--- START ---
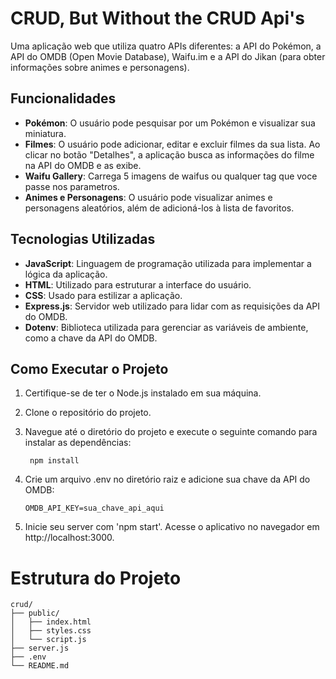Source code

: # CRUD, But Without the CRUD Api's

Uma aplicação web que utiliza quatro APIs diferentes: a API do Pokémon, a API do OMDB (Open Movie Database), Waifu.im e a API do Jikan (para obter informações sobre animes e personagens).

## Funcionalidades

- **Pokémon**: O usuário pode pesquisar por um Pokémon e visualizar sua miniatura.
- **Filmes**: O usuário pode adicionar, editar e excluir filmes da sua lista. Ao clicar no botão "Detalhes", a aplicação busca as informações do filme na API do OMDB e as exibe.
- **Waifu Gallery**: Carrega 5 imagens de waifus ou qualquer tag que voce passe nos parametros.
- **Animes e Personagens**: O usuário pode visualizar animes e personagens aleatórios, além de adicioná-los à lista de favoritos.

## Tecnologias Utilizadas

- **JavaScript**: Linguagem de programação utilizada para implementar a lógica da aplicação.
- **HTML**: Utilizado para estruturar a interface do usuário.
- **CSS**: Usado para estilizar a aplicação.
- **Express.js**: Servidor web utilizado para lidar com as requisições da API do OMDB.
- **Dotenv**: Biblioteca utilizada para gerenciar as variáveis de ambiente, como a chave da API do OMDB.

## Como Executar o Projeto

1. Certifique-se de ter o Node.js instalado em sua máquina.
2. Clone o repositório do projeto.
3. Navegue até o diretório do projeto e execute o seguinte comando para instalar as dependências:
    
        npm install
     
     
 4. Crie um arquivo .env no diretório raiz e adicione sua chave da API do OMDB:

        OMDB_API_KEY=sua_chave_api_aqui

5. Inicie seu server com 'npm start'.
Acesse o aplicativo no navegador em http://localhost:3000.


# Estrutura do Projeto


    crud/
    ├── public/
    │   ├── index.html
    │   ├── styles.css
    │   └── script.js
    ├── server.js
    ├── .env
    └── README.md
--- END ---
■ Work to complete ■
Scan the records above for the lines holding "1. Certifique-se de" and "npm install". Transcribe those two and every line between them word for word, and no others.

■ Completed task ■
1. Certifique-se de ter o Node.js instalado em sua máquina.
2. Clone o repositório do projeto.
3. Navegue até o diretório do projeto e execute o seguinte comando para instalar as dependências:
    
        npm install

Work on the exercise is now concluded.